Problem to work on: The output must match the entries below exactly.

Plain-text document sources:
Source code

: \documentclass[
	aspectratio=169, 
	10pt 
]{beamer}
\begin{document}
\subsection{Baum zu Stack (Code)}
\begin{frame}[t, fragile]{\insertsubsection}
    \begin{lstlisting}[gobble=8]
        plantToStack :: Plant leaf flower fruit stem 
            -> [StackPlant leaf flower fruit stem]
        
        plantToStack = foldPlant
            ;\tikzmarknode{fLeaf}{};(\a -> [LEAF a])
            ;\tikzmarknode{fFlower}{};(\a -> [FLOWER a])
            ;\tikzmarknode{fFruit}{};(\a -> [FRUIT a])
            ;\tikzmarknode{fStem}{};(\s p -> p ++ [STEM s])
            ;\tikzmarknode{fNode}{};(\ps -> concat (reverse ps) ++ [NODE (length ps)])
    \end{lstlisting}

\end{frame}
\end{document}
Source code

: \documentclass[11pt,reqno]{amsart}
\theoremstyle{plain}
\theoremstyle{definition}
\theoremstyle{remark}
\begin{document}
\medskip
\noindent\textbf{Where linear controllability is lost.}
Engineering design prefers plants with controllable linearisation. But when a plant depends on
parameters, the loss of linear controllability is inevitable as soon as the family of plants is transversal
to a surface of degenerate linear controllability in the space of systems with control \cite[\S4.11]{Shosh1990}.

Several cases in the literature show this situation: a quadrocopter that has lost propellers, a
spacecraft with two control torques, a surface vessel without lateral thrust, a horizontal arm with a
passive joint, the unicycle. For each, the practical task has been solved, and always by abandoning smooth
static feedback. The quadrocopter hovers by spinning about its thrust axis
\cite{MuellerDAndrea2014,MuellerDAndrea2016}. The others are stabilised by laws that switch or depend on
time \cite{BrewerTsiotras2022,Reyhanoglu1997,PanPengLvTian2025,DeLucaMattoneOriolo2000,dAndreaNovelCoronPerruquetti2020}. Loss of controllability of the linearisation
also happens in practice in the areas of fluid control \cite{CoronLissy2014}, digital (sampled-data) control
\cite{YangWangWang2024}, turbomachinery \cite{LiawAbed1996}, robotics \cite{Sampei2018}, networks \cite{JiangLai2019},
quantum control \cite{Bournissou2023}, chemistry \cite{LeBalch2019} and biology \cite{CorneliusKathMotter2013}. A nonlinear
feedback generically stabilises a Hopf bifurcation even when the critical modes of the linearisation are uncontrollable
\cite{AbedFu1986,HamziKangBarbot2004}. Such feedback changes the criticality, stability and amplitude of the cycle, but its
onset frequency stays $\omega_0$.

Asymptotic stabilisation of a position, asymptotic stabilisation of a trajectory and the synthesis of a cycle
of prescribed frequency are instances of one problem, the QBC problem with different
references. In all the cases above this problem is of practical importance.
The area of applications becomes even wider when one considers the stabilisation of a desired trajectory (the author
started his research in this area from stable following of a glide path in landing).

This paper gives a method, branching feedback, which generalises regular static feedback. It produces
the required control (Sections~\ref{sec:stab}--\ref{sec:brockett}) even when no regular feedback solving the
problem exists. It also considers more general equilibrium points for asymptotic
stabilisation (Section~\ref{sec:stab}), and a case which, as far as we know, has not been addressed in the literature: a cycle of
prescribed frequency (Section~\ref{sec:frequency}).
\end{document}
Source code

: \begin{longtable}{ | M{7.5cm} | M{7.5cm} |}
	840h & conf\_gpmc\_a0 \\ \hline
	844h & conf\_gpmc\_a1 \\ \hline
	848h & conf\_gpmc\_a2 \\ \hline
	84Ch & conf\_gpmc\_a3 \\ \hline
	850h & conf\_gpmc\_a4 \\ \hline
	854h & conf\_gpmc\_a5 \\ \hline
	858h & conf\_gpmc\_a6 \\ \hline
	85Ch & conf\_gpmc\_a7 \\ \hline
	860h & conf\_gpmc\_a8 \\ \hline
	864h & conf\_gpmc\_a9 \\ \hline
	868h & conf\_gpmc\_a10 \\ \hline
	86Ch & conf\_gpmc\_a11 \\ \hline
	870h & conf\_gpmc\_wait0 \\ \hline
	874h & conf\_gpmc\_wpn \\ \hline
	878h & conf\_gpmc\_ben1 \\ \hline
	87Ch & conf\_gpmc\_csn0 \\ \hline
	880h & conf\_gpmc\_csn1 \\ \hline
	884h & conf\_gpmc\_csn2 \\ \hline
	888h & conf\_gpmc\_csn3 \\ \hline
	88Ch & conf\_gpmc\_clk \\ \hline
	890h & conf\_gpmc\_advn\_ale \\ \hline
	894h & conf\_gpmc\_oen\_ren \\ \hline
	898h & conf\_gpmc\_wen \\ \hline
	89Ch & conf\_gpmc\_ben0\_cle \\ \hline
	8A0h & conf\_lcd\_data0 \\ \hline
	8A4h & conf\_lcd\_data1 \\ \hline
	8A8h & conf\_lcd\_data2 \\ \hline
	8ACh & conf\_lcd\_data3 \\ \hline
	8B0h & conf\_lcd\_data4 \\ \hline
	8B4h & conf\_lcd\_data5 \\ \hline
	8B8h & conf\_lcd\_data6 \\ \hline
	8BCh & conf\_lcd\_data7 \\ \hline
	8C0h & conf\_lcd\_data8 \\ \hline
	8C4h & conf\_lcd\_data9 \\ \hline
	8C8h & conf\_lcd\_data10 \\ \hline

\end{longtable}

Your response:
Source code

: \documentclass[
	aspectratio=169, 
	10pt 
]{beamer}
\begin{document}
\subsection{Baum zu Stack (Code)}
\begin{frame}[t, fragile]{\insertsubsection}
    \begin{lstlisting}[gobble=8]
        plantToStack :: Plant leaf flower fruit stem 
            -> [StackPlant leaf flower fruit stem]
        
        plantToStack = foldPlant
            ;\tikzmarknode{fLeaf}{};(\a -> [LEAF a])
            ;\tikzmarknode{fFlower}{};(\a -> [FLOWER a])
            ;\tikzmarknode{fFruit}{};(\a -> [FRUIT a])
            ;\tikzmarknode{fStem}{};(\s p -> p ++ [STEM s])
            ;\tikzmarknode{fNode}{};(\ps -> concat (reverse ps) ++ [NODE (length ps)])
    \end{lstlisting}

\end{frame}
\end{document}
Source code

: \documentclass[11pt,reqno]{amsart}
\theoremstyle{plain}
\theoremstyle{definition}
\theoremstyle{remark}
\begin{document}
\medskip
\noindent\textbf{Where linear controllability is lost.}
Engineering design prefers plants with controllable linearisation. But when a plant depends on
parameters, the loss of linear controllability is inevitable as soon as the family of plants is transversal
to a surface of degenerate linear controllability in the space of systems with control \cite[\S4.11]{Shosh1990}.

Several cases in the literature show this situation: a quadrocopter that has lost propellers, a
spacecraft with two control torques, a surface vessel without lateral thrust, a horizontal arm with a
passive joint, the unicycle. For each, the practical task has been solved, and always by abandoning smooth
static feedback. The quadrocopter hovers by spinning about its thrust axis
\cite{MuellerDAndrea2014,MuellerDAndrea2016}. The others are stabilised by laws that switch or depend on
time \cite{BrewerTsiotras2022,Reyhanoglu1997,PanPengLvTian2025,DeLucaMattoneOriolo2000,dAndreaNovelCoronPerruquetti2020}. Loss of controllability of the linearisation
also happens in practice in the areas of fluid control \cite{CoronLissy2014}, digital (sampled-data) control
\cite{YangWangWang2024}, turbomachinery \cite{LiawAbed1996}, robotics \cite{Sampei2018}, networks \cite{JiangLai2019},
quantum control \cite{Bournissou2023}, chemistry \cite{LeBalch2019} and biology \cite{CorneliusKathMotter2013}. A nonlinear
feedback generically stabilises a Hopf bifurcation even when the critical modes of the linearisation are uncontrollable
\cite{AbedFu1986,HamziKangBarbot2004}. Such feedback changes the criticality, stability and amplitude of the cycle, but its
onset frequency stays $\omega_0$.

Asymptotic stabilisation of a position, asymptotic stabilisation of a trajectory and the synthesis of a cycle
of prescribed frequency are instances of one problem, the QBC problem with different
references. In all the cases above this problem is of practical importance.
The area of applications becomes even wider when one considers the stabilisation of a desired trajectory (the author
started his research in this area from stable following of a glide path in landing).

This paper gives a method, branching feedback, which generalises regular static feedback. It produces
the required control (Sections~\ref{sec:stab}--\ref{sec:brockett}) even when no regular feedback solving the
problem exists. It also considers more general equilibrium points for asymptotic
stabilisation (Section~\ref{sec:stab}), and a case which, as far as we know, has not been addressed in the literature: a cycle of
prescribed frequency (Section~\ref{sec:frequency}).
\end{document}
Source code

: \begin{longtable}{ | M{7.5cm} | M{7.5cm} |}
	840h & conf\_gpmc\_a0 \\ \hline
	844h & conf\_gpmc\_a1 \\ \hline
	848h & conf\_gpmc\_a2 \\ \hline
	84Ch & conf\_gpmc\_a3 \\ \hline
	850h & conf\_gpmc\_a4 \\ \hline
	854h & conf\_gpmc\_a5 \\ \hline
	858h & conf\_gpmc\_a6 \\ \hline
	85Ch & conf\_gpmc\_a7 \\ \hline
	860h & conf\_gpmc\_a8 \\ \hline
	864h & conf\_gpmc\_a9 \\ \hline
	868h & conf\_gpmc\_a10 \\ \hline
	86Ch & conf\_gpmc\_a11 \\ \hline
	870h & conf\_gpmc\_wait0 \\ \hline
	874h & conf\_gpmc\_wpn \\ \hline
	878h & conf\_gpmc\_ben1 \\ \hline
	87Ch & conf\_gpmc\_csn0 \\ \hline
	880h & conf\_gpmc\_csn1 \\ \hline
	884h & conf\_gpmc\_csn2 \\ \hline
	888h & conf\_gpmc\_csn3 \\ \hline
	88Ch & conf\_gpmc\_clk \\ \hline
	890h & conf\_gpmc\_advn\_ale \\ \hline
	894h & conf\_gpmc\_oen\_ren \\ \hline
	898h & conf\_gpmc\_wen \\ \hline
	89Ch & conf\_gpmc\_ben0\_cle \\ \hline
	8A0h & conf\_lcd\_data0 \\ \hline
	8A4h & conf\_lcd\_data1 \\ \hline
	8A8h & conf\_lcd\_data2 \\ \hline
	8ACh & conf\_lcd\_data3 \\ \hline
	8B0h & conf\_lcd\_data4 \\ \hline
	8B4h & conf\_lcd\_data5 \\ \hline
	8B8h & conf\_lcd\_data6 \\ \hline
	8BCh & conf\_lcd\_data7 \\ \hline
	8C0h & conf\_lcd\_data8 \\ \hline
	8C4h & conf\_lcd\_data9 \\ \hline
	8C8h & conf\_lcd\_data10 \\ \hline

\end{longtable}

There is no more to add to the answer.